Boston’s short-term overflow migrant shelters are putting the definition of “short term” to the test.

Gov. Maura Healey implemented a cap on the state’s shelter system late last year in response to the many thousands of migrant and homeless families seeking support from state programs. These overflow sites set up across the state, including in Roxbury and Quincy, are meant to hold families for three to five days.

But those three to five days have stretched into many weeks, Mayor Michelle Wu said, as the waitlist to enter the state shelter program grows longer. That program provides private rooms and more suitable living accommodations than the temporary shelters.

“We are talking about a … rapidly changing system in terms of the number of families who are arriving,” Wu told Boston Public Radio on Tuesday.

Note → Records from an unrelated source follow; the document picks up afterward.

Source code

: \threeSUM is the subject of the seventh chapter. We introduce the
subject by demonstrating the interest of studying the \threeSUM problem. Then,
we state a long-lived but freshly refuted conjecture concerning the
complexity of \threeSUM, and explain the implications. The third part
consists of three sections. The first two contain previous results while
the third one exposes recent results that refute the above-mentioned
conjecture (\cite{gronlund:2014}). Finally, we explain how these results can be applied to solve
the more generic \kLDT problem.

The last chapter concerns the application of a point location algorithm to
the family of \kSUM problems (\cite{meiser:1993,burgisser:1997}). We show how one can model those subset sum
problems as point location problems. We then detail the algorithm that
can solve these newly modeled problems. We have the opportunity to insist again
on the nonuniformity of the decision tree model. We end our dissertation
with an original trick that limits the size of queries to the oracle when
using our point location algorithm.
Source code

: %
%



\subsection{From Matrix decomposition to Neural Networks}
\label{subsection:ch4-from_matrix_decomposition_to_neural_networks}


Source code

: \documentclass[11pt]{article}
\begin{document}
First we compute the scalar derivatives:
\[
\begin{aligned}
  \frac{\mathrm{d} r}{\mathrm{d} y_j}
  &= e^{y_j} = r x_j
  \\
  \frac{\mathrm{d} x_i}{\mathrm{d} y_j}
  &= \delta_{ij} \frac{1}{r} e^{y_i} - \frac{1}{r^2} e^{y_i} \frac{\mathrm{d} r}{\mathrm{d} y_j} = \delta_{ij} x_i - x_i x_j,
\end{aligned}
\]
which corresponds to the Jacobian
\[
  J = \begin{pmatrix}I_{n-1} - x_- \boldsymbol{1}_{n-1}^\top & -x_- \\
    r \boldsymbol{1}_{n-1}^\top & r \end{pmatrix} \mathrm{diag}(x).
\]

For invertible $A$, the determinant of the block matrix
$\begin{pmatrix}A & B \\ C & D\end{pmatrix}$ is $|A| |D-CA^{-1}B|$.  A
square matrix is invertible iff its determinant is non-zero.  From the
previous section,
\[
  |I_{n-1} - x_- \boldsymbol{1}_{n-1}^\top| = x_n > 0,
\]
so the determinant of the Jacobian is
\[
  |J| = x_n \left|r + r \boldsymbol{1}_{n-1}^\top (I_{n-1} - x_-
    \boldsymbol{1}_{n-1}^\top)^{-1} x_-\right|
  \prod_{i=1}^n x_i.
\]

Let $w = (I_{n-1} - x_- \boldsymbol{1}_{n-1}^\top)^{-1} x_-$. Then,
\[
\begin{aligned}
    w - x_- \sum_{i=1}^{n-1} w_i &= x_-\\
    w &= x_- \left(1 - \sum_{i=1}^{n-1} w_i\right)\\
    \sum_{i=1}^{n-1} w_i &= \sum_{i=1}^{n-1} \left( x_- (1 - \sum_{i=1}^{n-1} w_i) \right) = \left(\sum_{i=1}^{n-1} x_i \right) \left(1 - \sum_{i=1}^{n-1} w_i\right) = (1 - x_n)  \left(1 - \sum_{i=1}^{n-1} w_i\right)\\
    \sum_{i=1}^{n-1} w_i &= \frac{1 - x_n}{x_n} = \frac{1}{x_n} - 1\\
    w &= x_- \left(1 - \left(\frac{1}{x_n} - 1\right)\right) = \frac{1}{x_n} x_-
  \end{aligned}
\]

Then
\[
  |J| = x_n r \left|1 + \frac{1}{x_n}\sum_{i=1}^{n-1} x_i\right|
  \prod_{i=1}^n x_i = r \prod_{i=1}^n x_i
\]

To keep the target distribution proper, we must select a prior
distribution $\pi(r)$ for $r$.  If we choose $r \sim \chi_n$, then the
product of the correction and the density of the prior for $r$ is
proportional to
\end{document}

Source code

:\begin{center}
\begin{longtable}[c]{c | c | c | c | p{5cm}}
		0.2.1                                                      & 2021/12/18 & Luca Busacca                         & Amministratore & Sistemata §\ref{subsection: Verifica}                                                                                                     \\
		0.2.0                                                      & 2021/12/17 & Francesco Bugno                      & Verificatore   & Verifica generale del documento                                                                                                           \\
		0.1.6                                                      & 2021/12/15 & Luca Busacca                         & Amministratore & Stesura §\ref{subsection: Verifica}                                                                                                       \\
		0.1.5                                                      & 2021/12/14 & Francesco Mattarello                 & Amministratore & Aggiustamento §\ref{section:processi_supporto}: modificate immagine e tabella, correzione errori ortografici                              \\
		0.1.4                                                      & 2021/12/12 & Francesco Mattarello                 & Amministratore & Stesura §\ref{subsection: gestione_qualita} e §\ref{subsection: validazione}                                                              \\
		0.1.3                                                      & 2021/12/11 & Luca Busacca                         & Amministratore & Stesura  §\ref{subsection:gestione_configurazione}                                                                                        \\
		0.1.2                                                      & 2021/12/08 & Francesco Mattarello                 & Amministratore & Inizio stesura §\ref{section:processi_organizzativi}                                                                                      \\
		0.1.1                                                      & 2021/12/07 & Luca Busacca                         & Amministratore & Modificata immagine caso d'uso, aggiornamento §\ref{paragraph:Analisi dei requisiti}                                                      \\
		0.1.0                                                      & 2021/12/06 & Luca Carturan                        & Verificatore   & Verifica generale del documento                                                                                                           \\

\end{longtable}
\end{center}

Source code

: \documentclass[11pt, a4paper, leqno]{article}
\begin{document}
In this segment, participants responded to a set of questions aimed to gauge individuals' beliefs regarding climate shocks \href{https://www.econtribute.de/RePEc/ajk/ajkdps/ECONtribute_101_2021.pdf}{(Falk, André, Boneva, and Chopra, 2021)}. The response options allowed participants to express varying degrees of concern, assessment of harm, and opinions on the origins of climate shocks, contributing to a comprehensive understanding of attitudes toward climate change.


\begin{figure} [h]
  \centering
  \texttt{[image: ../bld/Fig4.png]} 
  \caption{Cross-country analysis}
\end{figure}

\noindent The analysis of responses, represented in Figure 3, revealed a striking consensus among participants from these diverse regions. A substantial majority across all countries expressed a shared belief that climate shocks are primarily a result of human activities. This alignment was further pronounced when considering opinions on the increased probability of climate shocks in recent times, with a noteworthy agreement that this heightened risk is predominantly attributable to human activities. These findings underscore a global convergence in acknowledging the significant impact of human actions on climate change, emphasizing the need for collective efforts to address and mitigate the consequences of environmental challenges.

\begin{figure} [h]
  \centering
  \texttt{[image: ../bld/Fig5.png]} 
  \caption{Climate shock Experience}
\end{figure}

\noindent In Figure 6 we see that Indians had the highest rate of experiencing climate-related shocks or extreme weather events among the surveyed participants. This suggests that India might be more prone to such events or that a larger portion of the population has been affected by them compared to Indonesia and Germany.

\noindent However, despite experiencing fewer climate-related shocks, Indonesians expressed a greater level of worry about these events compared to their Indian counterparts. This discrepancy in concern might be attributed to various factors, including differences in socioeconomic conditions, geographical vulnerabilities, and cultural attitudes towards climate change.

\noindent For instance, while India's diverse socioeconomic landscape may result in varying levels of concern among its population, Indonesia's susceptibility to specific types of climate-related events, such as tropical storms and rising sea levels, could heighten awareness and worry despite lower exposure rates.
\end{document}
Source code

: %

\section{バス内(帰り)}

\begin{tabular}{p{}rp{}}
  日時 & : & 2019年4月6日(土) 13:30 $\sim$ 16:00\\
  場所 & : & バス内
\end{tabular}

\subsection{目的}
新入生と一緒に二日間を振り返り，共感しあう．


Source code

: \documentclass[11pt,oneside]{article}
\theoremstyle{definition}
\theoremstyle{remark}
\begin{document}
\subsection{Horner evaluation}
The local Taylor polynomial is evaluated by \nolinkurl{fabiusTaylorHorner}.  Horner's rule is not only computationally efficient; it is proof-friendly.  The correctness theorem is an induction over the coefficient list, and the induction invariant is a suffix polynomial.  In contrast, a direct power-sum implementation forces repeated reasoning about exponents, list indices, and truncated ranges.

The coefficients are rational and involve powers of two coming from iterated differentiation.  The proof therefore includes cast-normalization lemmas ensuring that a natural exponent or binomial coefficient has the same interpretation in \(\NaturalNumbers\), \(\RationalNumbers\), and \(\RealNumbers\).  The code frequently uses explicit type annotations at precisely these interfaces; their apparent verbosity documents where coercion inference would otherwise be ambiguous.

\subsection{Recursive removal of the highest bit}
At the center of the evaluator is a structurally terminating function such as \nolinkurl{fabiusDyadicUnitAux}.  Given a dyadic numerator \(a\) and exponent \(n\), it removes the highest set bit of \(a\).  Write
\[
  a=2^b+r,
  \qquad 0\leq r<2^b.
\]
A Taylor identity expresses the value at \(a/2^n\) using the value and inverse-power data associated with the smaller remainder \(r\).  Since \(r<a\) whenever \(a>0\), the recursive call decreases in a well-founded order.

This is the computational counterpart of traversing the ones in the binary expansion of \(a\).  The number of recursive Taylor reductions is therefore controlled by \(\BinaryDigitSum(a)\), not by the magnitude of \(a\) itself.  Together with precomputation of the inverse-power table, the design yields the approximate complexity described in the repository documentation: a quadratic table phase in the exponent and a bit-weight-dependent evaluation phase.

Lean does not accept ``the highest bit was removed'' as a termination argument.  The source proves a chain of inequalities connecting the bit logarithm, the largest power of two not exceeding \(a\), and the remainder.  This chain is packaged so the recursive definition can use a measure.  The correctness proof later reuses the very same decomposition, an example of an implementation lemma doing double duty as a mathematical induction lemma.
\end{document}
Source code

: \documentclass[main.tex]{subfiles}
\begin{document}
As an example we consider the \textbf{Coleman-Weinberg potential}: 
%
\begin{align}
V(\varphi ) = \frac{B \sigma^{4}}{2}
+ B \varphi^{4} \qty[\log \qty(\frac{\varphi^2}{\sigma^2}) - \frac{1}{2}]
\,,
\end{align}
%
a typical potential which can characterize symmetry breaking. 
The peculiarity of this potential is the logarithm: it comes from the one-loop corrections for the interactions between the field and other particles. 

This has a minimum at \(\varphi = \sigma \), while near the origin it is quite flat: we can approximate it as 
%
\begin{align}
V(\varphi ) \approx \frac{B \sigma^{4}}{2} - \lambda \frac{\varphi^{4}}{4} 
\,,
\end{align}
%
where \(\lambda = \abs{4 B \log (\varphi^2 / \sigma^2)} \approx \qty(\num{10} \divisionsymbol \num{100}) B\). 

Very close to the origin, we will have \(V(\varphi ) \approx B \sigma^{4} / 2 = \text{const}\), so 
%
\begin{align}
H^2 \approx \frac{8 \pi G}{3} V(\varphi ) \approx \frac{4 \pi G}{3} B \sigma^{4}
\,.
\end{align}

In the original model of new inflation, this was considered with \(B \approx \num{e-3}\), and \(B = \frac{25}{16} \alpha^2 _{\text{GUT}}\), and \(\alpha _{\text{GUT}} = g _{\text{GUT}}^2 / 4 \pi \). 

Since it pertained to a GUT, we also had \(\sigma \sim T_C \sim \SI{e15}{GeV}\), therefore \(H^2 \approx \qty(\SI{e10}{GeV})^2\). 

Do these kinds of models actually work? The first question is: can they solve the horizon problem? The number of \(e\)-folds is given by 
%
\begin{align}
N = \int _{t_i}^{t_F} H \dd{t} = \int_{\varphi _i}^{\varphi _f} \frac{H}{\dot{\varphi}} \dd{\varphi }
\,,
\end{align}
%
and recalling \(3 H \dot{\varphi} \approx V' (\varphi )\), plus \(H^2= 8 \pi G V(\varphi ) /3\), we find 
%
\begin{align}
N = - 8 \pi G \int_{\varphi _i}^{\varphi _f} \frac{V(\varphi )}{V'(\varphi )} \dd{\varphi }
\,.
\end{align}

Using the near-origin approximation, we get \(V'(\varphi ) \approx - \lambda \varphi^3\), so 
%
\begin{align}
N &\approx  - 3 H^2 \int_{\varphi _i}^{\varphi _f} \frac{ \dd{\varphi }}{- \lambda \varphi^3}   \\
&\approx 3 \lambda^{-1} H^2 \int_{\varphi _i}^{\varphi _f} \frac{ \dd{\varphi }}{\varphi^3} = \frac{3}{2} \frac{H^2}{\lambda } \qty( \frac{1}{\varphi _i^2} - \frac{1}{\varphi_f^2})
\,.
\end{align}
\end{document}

Until more families are placed, the city is doing what it can. Knowing that the expectation of three to five days isn’t what’s happening on the ground, Wu said that Boston is immediately registering children in the shelters for school, which she said gives parents a chance to get affairs in order to figure out next steps.

“They are just trying to be safe and have a place to be able to put down roots and take care of their kids,” she said.

In response to criticisms that Boston’s wealthier neighborhoods are not taking on the responsibility of housing migrants and other homeless families in the same way poorer communities are, Wu said it has always been the case that inequities are concentrated in communities “who have contributed least to those challenges,” whether it’s affordable housing or environmental injustices.

“I think in this case, it's really a question of where does the responsibility lie for this national [and] international crisis?” Wu said.

Internationally, Wu cited the connection between increasing heat and drought from climate change that has driven some migrants to the United States. She argued that, within the United States, there are states with lower housing costs and more labor needs than Massachusetts that could be better places for new migrants to settle. The mayor said there should be better coordination between states to determine where migrants should go.

“Cities like Boston have already been shouldering the responsibility and burden of taking care of Mass. and Cass and the opiate crisis for the entire state of Massachusetts,” Wu said. Boston has vacant buildings on hand for these issues and the city is using these existing resources to bolster the family shelter system, she said.

Wu said she talks to Healey “nonstop” about the migrant crisis and how it affects communities across the commonwealth.

“She and her administration share a sense that this is something that we are having to deal with, even though it is part of a federal broken system,” Wu said. “I certainly am ready and eager to make sure that we can coordinate among even more communities statewide.”